▶ Data provided

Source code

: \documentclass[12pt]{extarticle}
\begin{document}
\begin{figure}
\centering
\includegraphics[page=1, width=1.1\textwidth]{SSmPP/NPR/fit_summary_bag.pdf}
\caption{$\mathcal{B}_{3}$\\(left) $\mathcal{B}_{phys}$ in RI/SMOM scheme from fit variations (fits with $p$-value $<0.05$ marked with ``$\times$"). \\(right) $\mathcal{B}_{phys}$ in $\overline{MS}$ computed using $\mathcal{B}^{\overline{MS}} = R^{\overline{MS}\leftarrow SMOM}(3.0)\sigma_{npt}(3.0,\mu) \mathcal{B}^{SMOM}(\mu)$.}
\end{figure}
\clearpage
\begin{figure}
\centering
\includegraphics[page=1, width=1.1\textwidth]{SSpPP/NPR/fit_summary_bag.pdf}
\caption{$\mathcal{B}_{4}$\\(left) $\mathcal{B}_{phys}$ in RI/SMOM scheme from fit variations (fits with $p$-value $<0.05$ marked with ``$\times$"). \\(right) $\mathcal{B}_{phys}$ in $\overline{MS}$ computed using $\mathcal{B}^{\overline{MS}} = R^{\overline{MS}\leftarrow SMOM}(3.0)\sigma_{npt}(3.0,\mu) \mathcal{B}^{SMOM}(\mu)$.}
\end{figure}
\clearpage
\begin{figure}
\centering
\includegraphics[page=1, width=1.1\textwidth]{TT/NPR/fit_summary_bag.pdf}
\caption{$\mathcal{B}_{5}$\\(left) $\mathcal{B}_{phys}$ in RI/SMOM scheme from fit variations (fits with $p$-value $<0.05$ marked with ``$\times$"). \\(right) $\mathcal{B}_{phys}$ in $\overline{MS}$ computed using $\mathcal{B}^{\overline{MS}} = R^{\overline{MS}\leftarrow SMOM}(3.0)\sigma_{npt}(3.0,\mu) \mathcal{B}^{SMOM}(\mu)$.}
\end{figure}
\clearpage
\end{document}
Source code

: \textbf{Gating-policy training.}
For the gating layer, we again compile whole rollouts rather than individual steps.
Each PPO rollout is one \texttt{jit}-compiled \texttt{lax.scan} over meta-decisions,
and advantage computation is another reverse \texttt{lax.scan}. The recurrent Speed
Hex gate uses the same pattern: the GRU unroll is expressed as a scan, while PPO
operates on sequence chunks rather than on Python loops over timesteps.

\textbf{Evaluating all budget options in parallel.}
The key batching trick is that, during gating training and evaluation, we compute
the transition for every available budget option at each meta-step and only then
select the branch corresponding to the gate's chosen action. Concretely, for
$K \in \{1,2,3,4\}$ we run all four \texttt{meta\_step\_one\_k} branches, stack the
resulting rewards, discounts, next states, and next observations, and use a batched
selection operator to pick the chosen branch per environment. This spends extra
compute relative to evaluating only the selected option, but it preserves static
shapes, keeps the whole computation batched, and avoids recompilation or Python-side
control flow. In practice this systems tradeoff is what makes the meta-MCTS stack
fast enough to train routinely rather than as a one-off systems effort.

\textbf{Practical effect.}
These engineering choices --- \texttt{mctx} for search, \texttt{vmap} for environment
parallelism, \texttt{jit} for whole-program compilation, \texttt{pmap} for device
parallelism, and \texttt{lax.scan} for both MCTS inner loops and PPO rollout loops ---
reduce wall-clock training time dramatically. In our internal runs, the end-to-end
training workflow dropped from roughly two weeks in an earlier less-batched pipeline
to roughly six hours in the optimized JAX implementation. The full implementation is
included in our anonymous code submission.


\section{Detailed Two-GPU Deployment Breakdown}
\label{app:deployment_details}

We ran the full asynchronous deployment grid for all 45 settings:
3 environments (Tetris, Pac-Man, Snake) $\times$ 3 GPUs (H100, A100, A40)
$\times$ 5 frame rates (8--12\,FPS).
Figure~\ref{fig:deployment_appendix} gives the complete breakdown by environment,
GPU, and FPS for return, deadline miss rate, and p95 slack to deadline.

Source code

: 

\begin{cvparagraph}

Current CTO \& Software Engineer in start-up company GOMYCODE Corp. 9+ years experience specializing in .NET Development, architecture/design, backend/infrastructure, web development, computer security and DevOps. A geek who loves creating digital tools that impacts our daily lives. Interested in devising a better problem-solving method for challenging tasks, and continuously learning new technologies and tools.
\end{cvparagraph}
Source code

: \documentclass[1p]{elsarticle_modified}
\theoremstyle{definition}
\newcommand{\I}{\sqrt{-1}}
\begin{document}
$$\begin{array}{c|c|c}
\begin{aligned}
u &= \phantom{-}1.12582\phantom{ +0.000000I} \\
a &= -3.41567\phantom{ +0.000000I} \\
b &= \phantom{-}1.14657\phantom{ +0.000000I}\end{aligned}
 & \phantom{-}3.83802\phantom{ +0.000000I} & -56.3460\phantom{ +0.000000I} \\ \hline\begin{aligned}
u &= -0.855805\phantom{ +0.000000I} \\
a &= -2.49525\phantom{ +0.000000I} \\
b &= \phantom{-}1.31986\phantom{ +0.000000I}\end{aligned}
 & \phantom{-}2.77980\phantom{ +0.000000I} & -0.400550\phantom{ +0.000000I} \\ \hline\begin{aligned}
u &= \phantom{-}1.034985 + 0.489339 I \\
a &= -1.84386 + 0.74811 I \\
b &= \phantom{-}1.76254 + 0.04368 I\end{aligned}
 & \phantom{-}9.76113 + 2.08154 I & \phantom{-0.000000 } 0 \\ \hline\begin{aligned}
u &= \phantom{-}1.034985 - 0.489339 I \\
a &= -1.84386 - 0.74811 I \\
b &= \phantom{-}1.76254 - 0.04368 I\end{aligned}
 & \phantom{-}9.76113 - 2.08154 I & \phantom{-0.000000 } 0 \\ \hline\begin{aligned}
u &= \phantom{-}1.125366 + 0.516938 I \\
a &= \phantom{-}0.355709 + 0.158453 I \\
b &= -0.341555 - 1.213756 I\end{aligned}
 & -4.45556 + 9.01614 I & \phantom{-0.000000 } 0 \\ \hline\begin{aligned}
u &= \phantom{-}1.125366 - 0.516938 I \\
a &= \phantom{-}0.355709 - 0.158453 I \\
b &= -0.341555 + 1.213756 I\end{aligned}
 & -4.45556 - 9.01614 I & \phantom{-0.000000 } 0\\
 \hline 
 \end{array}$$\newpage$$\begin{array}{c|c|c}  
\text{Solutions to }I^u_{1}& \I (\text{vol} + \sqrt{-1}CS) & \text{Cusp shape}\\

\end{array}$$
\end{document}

==

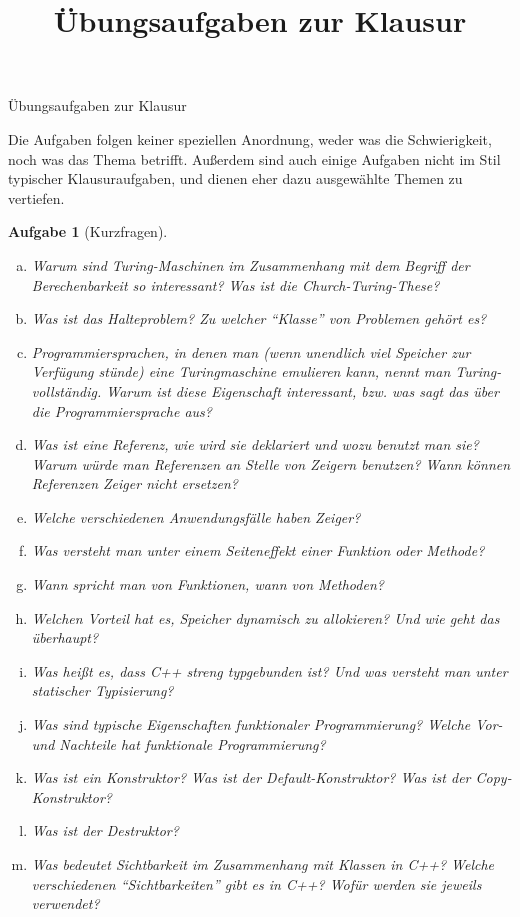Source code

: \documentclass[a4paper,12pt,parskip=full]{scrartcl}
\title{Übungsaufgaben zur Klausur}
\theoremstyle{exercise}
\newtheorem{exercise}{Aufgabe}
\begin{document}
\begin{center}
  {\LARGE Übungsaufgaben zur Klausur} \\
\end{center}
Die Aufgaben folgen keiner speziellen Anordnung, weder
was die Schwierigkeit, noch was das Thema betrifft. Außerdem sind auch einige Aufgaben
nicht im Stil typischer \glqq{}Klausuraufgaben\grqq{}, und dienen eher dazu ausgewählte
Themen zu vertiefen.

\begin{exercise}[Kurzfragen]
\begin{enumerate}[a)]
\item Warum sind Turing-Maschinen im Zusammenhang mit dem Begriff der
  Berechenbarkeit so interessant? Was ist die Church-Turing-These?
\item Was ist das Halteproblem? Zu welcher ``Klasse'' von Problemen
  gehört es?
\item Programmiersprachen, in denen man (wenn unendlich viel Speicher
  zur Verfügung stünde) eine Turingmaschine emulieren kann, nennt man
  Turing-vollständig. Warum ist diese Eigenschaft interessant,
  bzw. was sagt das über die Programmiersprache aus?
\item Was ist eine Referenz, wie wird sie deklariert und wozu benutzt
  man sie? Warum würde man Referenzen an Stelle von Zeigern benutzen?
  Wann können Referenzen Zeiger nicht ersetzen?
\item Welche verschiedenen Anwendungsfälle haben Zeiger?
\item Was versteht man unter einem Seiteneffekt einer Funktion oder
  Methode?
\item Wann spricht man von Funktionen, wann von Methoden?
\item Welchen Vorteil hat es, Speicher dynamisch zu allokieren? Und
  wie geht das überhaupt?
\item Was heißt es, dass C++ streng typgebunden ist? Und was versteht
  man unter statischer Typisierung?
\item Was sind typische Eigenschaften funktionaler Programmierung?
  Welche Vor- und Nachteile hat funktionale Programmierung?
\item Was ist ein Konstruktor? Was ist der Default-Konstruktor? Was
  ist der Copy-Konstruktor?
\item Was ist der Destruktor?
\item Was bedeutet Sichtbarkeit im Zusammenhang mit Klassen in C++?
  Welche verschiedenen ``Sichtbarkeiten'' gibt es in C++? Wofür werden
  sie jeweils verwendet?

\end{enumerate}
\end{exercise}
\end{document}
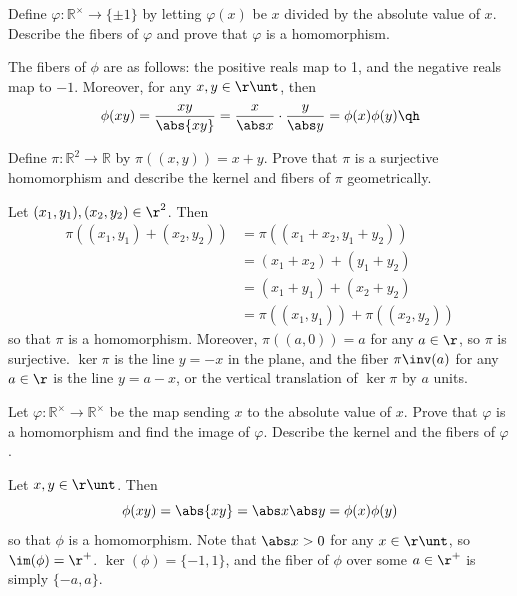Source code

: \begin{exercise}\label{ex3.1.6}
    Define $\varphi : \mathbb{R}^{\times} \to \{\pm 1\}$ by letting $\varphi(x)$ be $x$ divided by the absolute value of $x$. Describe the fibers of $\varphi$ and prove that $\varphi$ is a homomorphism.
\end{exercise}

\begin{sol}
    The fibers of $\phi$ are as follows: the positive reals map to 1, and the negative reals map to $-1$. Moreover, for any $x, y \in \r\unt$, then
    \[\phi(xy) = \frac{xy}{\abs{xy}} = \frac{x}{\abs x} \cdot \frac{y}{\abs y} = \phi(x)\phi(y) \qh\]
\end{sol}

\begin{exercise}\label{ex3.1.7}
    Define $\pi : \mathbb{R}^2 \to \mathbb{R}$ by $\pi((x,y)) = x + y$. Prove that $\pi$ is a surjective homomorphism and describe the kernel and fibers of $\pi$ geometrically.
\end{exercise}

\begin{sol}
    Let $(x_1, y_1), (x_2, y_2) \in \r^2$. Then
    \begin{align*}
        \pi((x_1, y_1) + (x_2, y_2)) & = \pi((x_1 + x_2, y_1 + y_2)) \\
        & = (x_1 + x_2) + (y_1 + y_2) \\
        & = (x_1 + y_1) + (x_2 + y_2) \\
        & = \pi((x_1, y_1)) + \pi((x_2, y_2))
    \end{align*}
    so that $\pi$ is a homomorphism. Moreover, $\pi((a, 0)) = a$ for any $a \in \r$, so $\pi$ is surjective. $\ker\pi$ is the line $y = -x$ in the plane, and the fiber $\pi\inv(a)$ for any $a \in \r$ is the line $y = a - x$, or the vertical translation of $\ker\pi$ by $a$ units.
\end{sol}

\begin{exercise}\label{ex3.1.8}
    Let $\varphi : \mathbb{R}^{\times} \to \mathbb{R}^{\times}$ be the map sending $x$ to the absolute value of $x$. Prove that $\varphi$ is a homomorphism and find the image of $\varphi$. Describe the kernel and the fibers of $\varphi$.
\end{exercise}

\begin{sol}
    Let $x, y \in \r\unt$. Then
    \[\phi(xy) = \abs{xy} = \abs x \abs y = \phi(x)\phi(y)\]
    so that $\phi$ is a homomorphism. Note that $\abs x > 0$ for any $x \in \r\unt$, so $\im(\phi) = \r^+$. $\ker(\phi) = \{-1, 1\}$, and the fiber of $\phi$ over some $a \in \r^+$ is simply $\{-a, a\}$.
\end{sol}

==

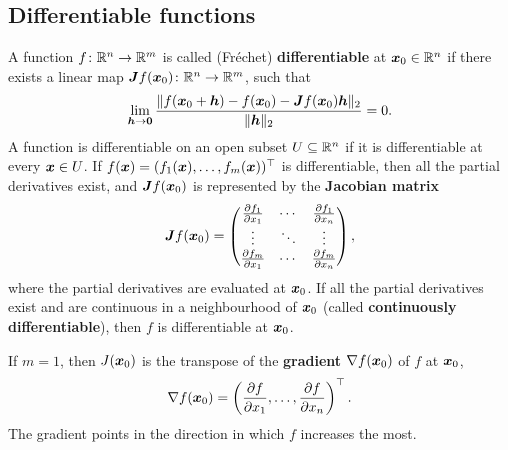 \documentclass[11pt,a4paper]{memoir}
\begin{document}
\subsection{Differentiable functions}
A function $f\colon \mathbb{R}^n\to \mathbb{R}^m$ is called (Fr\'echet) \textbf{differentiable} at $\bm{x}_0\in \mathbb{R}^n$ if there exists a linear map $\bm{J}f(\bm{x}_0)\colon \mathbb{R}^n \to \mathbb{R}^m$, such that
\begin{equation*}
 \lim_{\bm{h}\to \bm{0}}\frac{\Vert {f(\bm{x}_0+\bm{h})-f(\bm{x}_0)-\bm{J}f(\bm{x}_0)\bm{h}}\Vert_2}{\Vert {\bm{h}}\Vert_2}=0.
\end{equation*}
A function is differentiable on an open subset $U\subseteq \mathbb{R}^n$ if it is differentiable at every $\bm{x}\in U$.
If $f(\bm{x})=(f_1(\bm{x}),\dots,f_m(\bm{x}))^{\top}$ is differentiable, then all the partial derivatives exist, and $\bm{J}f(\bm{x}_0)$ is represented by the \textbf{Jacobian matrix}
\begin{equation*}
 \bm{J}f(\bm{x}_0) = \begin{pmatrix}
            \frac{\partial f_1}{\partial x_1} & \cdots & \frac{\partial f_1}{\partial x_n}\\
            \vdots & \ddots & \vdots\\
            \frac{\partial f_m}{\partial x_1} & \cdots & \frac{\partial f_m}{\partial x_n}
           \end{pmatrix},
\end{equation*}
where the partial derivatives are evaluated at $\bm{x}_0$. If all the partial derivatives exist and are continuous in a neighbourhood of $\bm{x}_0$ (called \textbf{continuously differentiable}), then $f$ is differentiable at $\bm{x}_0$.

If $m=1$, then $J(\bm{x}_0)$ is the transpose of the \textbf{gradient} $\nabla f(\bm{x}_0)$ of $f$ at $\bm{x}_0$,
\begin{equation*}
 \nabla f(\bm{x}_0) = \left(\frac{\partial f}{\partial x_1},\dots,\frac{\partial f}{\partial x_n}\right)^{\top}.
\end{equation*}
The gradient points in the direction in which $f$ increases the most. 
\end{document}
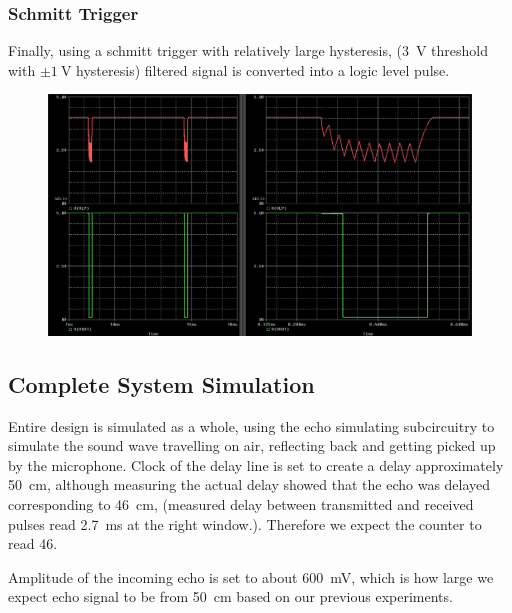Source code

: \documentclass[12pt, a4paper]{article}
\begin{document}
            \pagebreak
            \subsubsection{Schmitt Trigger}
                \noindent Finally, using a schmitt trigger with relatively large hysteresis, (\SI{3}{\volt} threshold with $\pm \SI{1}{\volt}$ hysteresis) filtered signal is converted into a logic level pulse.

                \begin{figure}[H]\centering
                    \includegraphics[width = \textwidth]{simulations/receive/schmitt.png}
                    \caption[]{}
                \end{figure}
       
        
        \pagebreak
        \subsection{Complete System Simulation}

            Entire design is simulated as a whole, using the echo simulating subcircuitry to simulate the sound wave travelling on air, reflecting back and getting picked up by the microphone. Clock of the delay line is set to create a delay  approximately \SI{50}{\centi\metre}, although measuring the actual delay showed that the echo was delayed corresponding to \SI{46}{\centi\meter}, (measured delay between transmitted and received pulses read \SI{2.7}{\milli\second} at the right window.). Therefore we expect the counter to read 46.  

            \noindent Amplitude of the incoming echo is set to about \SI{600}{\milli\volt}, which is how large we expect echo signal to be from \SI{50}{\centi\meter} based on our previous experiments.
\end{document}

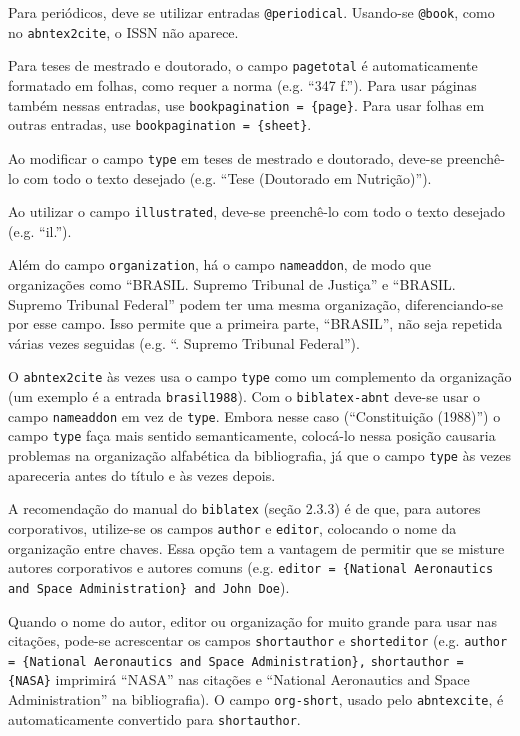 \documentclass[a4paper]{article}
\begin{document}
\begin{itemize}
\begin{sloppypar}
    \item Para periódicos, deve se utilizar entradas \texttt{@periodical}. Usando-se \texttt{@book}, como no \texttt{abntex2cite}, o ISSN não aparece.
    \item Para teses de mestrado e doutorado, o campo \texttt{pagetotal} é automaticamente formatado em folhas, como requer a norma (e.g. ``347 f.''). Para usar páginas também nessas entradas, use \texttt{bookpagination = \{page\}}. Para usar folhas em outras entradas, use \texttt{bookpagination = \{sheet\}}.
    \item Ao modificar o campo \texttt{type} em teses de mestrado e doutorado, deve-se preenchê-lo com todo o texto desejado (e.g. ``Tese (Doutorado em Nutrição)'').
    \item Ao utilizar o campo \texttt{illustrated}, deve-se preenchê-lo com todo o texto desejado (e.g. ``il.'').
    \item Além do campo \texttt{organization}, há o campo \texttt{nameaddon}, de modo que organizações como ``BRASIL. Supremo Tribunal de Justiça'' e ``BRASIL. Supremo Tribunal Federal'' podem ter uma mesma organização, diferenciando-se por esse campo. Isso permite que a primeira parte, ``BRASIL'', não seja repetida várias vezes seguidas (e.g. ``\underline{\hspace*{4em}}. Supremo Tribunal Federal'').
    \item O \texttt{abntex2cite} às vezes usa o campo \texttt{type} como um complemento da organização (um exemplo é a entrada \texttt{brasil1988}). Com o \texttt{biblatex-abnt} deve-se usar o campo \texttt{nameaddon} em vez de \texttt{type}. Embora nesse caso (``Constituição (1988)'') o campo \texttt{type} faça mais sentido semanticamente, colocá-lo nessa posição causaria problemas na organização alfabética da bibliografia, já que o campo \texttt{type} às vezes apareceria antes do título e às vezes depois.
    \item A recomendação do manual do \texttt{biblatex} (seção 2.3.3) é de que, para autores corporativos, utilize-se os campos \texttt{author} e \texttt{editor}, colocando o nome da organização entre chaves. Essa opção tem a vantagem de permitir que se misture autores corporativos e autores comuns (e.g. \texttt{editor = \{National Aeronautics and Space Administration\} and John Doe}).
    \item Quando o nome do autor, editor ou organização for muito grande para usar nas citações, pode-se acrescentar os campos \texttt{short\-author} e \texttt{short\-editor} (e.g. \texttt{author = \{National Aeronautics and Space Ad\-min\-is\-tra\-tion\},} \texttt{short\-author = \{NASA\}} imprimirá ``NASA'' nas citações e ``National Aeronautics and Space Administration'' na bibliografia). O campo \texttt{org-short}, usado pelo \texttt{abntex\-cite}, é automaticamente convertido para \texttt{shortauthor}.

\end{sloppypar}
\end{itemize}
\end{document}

▶ What you need to do
Find the word "every" in the listing above. Copy each line where it appears.

▶ Exercise solution
the transition for every available budget option at each meta-step and only then
A function is differentiable on an open subset $U\subseteq \mathbb{R}^n$ if it is differentiable at every $\bm{x}\in U$.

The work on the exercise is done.